TASK DETAILS: Beginning with the line that has "1. [codepen.io](https://codepen.io/seggiepants/full/MWYdJqy)", reproduce each remaining line of the data exactly, down to and including the last.

RECORDS SHOWN:

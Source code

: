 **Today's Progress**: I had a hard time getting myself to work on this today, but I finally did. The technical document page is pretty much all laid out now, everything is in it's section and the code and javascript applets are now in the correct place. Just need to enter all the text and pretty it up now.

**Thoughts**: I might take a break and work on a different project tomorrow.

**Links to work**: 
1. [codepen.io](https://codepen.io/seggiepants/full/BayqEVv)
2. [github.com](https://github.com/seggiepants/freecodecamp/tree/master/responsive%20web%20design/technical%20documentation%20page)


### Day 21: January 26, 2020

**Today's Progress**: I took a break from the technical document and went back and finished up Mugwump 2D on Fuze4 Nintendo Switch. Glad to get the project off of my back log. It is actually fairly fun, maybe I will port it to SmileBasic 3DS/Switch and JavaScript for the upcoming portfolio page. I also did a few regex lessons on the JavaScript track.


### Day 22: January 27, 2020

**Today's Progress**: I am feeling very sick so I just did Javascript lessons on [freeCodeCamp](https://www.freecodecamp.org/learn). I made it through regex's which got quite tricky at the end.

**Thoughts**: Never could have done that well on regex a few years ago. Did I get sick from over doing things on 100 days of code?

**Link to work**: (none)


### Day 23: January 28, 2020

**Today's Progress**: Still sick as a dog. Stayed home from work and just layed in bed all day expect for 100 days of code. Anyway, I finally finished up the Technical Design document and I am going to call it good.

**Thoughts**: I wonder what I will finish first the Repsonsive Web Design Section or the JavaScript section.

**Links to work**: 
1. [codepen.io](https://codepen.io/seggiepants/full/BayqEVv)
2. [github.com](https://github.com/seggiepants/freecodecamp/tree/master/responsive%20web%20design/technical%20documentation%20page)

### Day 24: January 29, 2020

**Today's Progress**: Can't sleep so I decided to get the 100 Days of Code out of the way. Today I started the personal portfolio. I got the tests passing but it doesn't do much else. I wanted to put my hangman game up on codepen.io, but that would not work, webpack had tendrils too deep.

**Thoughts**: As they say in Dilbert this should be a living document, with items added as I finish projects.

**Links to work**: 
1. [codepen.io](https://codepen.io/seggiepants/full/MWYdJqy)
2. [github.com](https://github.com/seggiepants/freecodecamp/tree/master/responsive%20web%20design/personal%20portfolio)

SOLUTION:
1. [codepen.io](https://codepen.io/seggiepants/full/MWYdJqy)
2. [github.com](https://github.com/seggiepants/freecodecamp/tree/master/responsive%20web%20design/personal%20portfolio)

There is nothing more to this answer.